Problem to work on
Count lines with "subsubsection" below; give only the number.

(Dataset entries)
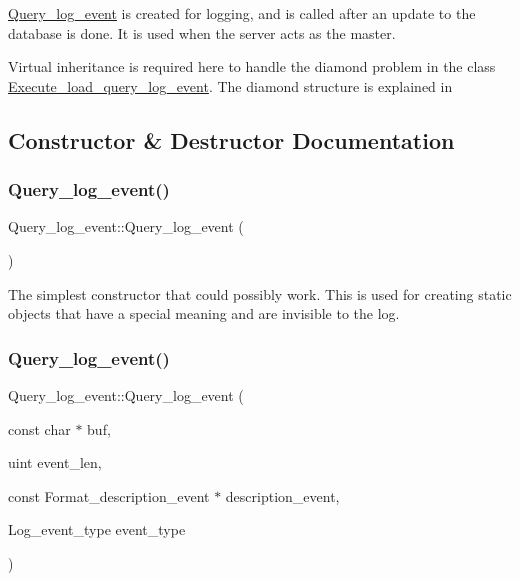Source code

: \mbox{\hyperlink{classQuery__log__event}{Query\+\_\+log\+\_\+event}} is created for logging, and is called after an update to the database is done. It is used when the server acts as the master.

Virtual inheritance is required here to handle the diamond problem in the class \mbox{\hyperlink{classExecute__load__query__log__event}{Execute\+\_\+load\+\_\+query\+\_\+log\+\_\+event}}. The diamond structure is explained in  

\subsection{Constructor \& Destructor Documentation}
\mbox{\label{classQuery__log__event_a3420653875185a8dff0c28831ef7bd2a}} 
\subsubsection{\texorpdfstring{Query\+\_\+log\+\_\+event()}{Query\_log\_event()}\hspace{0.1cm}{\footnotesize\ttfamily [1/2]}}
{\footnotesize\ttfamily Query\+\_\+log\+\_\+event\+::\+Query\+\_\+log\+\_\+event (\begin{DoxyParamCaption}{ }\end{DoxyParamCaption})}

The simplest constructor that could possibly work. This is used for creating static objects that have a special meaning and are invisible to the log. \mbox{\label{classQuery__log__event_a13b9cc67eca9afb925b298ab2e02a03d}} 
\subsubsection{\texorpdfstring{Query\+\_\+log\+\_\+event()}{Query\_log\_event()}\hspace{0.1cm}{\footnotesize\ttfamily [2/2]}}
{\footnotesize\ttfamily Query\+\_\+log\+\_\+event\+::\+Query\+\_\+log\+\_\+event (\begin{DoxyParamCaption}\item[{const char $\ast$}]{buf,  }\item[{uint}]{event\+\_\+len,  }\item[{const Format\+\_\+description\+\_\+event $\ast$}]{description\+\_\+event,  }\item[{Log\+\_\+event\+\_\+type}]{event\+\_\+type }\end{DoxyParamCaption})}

...

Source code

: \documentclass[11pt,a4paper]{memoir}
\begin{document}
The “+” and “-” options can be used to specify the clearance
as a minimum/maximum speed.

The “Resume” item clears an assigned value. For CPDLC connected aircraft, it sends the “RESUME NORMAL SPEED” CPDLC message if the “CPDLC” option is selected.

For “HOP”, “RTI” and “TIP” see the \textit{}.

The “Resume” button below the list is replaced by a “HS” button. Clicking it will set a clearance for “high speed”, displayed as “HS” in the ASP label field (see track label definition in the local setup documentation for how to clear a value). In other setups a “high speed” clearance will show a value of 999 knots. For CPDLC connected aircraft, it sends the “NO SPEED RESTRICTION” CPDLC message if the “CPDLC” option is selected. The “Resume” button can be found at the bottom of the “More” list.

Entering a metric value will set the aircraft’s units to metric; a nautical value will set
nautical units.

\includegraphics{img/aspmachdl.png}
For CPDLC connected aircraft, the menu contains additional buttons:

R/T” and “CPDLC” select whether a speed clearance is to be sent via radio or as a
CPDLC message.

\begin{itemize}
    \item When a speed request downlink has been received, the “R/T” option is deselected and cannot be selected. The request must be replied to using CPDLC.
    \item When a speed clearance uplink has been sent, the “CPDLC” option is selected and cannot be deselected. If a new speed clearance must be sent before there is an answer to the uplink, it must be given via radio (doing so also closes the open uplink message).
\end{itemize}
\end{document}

--

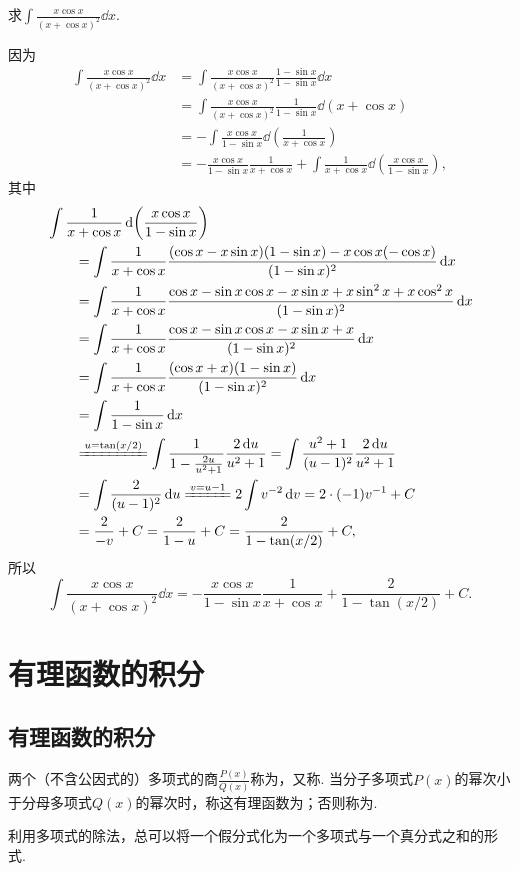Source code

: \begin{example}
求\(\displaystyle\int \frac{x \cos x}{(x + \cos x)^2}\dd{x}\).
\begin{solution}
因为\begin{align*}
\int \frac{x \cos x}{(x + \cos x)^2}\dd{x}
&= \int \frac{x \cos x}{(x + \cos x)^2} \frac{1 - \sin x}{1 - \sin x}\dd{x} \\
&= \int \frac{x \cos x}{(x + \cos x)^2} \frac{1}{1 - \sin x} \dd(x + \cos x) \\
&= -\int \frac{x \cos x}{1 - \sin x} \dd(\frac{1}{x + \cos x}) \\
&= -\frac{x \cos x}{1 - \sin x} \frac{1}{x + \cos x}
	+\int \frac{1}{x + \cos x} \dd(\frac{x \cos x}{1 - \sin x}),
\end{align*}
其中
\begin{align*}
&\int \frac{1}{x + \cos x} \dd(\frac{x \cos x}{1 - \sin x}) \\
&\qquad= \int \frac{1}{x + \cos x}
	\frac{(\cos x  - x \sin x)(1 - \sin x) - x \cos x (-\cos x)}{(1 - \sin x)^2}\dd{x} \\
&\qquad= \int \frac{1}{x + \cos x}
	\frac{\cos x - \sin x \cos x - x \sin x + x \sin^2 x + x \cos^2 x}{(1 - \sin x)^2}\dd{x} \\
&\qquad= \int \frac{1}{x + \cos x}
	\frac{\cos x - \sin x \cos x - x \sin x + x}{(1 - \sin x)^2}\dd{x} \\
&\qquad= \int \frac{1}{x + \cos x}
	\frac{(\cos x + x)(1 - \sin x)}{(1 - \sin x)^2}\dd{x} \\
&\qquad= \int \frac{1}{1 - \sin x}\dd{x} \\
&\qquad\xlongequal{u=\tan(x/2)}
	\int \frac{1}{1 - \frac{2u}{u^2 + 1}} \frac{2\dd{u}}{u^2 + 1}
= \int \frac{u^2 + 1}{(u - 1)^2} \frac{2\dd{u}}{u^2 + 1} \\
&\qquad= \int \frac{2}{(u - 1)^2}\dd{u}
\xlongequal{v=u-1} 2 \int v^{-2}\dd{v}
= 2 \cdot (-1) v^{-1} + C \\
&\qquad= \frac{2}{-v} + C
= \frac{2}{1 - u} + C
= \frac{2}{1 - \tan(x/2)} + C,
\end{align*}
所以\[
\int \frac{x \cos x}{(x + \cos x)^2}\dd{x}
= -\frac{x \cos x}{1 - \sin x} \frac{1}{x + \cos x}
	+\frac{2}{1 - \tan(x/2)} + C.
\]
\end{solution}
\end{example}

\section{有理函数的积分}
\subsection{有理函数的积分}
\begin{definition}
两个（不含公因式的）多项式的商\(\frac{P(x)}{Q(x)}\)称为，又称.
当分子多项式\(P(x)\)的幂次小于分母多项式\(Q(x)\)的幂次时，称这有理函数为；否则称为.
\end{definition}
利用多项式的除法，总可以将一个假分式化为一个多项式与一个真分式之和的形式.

Exercise response
2